Saved data entries:
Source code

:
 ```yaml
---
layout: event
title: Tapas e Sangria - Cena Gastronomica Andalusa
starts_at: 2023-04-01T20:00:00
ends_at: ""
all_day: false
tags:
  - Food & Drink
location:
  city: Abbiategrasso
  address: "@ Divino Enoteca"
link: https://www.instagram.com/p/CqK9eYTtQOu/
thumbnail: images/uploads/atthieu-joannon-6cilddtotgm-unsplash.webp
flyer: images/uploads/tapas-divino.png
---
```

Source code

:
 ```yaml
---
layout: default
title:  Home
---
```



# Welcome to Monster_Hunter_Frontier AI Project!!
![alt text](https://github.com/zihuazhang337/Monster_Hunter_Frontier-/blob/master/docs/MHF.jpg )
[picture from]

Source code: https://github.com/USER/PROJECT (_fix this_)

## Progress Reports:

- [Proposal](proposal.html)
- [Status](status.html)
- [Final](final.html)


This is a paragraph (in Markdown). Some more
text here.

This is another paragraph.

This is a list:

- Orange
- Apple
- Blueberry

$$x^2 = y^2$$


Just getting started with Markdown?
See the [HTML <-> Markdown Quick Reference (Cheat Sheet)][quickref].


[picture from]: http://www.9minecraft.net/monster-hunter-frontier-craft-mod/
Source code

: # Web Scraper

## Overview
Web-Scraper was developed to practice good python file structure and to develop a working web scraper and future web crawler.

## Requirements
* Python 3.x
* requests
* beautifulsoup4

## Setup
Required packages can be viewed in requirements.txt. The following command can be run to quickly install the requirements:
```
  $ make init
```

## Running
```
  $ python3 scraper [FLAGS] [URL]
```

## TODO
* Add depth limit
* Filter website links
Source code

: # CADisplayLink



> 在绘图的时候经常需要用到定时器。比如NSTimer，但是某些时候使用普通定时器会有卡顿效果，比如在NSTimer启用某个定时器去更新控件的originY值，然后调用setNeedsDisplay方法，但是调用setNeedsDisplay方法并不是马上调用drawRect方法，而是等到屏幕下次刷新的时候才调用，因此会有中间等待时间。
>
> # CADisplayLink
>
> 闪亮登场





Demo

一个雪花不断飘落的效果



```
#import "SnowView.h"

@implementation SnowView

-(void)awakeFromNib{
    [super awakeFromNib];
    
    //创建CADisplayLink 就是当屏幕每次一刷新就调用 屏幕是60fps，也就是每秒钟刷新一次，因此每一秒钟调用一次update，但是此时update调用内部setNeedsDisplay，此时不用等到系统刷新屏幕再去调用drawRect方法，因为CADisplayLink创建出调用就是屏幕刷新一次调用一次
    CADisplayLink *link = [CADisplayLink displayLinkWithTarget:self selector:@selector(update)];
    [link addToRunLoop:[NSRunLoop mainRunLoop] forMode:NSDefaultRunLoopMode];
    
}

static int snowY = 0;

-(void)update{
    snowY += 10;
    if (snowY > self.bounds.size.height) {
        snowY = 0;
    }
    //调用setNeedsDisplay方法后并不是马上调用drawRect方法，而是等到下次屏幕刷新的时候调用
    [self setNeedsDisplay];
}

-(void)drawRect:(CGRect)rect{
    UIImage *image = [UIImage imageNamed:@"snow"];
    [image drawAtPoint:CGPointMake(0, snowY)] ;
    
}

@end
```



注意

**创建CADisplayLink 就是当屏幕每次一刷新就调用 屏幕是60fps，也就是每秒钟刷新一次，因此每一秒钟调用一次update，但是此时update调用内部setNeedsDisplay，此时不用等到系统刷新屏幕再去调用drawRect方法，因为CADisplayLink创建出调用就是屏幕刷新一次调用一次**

• AIM OF THE TASK
Your answer must be the full set of entries, copied exactly.

• RESULT FOR THIS EXERCISE
Source code

:
 ```yaml
---
layout: event
title: Tapas e Sangria - Cena Gastronomica Andalusa
starts_at: 2023-04-01T20:00:00
ends_at: ""
all_day: false
tags:
  - Food & Drink
location:
  city: Abbiategrasso
  address: "@ Divino Enoteca"
link: https://www.instagram.com/p/CqK9eYTtQOu/
thumbnail: images/uploads/atthieu-joannon-6cilddtotgm-unsplash.webp
flyer: images/uploads/tapas-divino.png
---
```

Source code

:
 ```yaml
---
layout: default
title:  Home
---
```



# Welcome to Monster_Hunter_Frontier AI Project!!
![alt text](https://github.com/zihuazhang337/Monster_Hunter_Frontier-/blob/master/docs/MHF.jpg )
[picture from]

Source code: https://github.com/USER/PROJECT (_fix this_)

## Progress Reports:

- [Proposal](proposal.html)
- [Status](status.html)
- [Final](final.html)


This is a paragraph (in Markdown). Some more
text here.

This is another paragraph.

This is a list:

- Orange
- Apple
- Blueberry

$$x^2 = y^2$$


Just getting started with Markdown?
See the [HTML <-> Markdown Quick Reference (Cheat Sheet)][quickref].


[picture from]: http://www.9minecraft.net/monster-hunter-frontier-craft-mod/
Source code

: # Web Scraper

## Overview
Web-Scraper was developed to practice good python file structure and to develop a working web scraper and future web crawler.

## Requirements
* Python 3.x
* requests
* beautifulsoup4

## Setup
Required packages can be viewed in requirements.txt. The following command can be run to quickly install the requirements:
```
  $ make init
```

## Running
```
  $ python3 scraper [FLAGS] [URL]
```

## TODO
* Add depth limit
* Filter website links
Source code

: # CADisplayLink



> 在绘图的时候经常需要用到定时器。比如NSTimer，但是某些时候使用普通定时器会有卡顿效果，比如在NSTimer启用某个定时器去更新控件的originY值，然后调用setNeedsDisplay方法，但是调用setNeedsDisplay方法并不是马上调用drawRect方法，而是等到屏幕下次刷新的时候才调用，因此会有中间等待时间。
>
> # CADisplayLink
>
> 闪亮登场





Demo

一个雪花不断飘落的效果



```
#import "SnowView.h"

@implementation SnowView

-(void)awakeFromNib{
    [super awakeFromNib];
    
    //创建CADisplayLink 就是当屏幕每次一刷新就调用 屏幕是60fps，也就是每秒钟刷新一次，因此每一秒钟调用一次update，但是此时update调用内部setNeedsDisplay，此时不用等到系统刷新屏幕再去调用drawRect方法，因为CADisplayLink创建出调用就是屏幕刷新一次调用一次
    CADisplayLink *link = [CADisplayLink displayLinkWithTarget:self selector:@selector(update)];
    [link addToRunLoop:[NSRunLoop mainRunLoop] forMode:NSDefaultRunLoopMode];
    
}

static int snowY = 0;

-(void)update{
    snowY += 10;
    if (snowY > self.bounds.size.height) {
        snowY = 0;
    }
    //调用setNeedsDisplay方法后并不是马上调用drawRect方法，而是等到下次屏幕刷新的时候调用
    [self setNeedsDisplay];
}

-(void)drawRect:(CGRect)rect{
    UIImage *image = [UIImage imageNamed:@"snow"];
    [image drawAtPoint:CGPointMake(0, snowY)] ;
    
}

@end
```



注意

**创建CADisplayLink 就是当屏幕每次一刷新就调用 屏幕是60fps，也就是每秒钟刷新一次，因此每一秒钟调用一次update，但是此时update调用内部setNeedsDisplay，此时不用等到系统刷新屏幕再去调用drawRect方法，因为CADisplayLink创建出调用就是屏幕刷新一次调用一次**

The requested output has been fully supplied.